While physical inactivity appears
to be a strong contributing factor to the etiology of
obesity, studies on the effectiveness of physical activity
in promoting weight loss have been less than encouraging.
Because physical activity increases energy expenditure,
it is reasonable to assume that the combination of diet
plus exercise would be more effective than dieting alone
for weight loss. A recent review of 13 controlled studies
found that this is rarely the case (Wing, 1999). Only
two of the 13 studies reported statistically significant
differences in weight loss from the diet plus exercise
regimen compared to diet alone. The conclusion from
this review was that "…exercise does not significantly
increase initial weight loss over and above that obtained
with diet only." When the effect of exercise on
weight loss was studied without corresponding dietary
modifications, exercise was found to promote weight
loss in only one of five randomized controlled trials
(Ross & Janssen, 1999).
These results present a confusing
picture.
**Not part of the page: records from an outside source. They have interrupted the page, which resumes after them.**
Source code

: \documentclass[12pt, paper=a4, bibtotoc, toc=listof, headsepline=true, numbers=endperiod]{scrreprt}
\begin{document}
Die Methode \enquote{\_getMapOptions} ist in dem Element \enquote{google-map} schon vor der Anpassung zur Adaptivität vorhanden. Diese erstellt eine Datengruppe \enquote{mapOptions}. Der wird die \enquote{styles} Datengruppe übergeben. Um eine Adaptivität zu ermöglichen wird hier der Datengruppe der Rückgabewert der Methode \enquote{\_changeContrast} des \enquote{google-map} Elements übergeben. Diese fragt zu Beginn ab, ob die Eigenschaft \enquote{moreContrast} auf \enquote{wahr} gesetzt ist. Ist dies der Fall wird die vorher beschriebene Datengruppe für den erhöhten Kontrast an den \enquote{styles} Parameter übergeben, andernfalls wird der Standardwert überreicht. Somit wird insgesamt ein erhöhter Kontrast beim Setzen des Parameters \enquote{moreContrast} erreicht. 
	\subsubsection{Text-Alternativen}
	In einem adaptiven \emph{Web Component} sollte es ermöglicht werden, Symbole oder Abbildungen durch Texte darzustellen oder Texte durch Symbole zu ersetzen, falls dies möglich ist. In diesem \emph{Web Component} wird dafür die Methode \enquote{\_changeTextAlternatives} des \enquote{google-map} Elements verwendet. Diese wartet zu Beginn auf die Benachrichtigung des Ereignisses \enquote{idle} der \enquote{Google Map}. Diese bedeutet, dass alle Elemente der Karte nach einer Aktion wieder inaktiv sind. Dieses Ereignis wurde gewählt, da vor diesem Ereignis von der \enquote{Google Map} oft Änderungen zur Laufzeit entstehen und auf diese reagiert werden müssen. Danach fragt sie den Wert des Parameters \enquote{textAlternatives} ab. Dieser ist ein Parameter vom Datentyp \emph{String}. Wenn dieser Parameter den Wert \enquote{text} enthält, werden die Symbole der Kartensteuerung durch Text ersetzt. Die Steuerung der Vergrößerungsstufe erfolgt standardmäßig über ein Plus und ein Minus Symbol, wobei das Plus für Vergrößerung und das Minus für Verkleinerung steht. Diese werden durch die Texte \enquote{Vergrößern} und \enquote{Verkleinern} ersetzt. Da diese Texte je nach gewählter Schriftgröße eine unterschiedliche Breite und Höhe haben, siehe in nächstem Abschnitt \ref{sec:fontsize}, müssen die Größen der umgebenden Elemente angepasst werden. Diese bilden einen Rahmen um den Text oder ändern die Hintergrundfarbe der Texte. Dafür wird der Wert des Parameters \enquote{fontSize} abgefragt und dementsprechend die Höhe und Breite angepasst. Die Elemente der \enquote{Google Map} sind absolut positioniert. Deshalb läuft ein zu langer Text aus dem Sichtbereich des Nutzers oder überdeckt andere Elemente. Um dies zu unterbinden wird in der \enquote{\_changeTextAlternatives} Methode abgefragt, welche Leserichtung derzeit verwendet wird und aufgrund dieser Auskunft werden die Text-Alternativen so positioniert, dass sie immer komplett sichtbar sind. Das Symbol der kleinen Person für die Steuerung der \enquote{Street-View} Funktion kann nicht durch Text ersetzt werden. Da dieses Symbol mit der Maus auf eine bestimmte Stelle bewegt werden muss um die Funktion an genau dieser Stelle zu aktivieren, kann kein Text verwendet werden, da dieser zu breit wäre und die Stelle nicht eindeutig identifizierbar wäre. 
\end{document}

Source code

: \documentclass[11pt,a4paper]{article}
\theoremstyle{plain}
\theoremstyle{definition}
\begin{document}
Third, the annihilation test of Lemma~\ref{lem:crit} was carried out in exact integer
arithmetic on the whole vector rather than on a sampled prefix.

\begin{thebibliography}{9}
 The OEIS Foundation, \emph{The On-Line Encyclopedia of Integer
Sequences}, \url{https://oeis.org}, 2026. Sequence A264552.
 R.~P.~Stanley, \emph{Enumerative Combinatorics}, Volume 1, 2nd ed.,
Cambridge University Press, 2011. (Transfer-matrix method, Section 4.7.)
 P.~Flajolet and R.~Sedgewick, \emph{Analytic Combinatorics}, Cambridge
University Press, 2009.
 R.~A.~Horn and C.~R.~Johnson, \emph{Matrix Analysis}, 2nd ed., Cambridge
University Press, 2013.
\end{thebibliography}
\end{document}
Physical activity is clearly viewed as being
essential to the prevention of weight gain but fairly
ineffective (at least in clinical trials) at promoting
weight loss. On an individual level, the failure of
exercise to contribute to weight loss in a predictable
manner could be a major deterrent to continued involvement
in an exercise program. Overweight individuals who begin
an exercise program would likely remain motivated only
if they see some changes in body composition resulting
from their efforts.
On the positive side, recent evidence
suggests that physical activity confers health benefits
that are largely or entirely independent of changes
in body composition. These findings suggest that overweight
and obese individuals can obtain the same benefits of
physical activity as lean individuals. While the overall
health benefits of physical activity have become well
accepted, the general assumption (even among many within
the scientific community) has been that the benefits
are contingent or dependent on corresponding changes
in body composition. While physical activity can lead
to changes in body composition, the amount of change
depends on an individual's genetics, individual variability
in metabolism and possibly other lifestyle behaviors.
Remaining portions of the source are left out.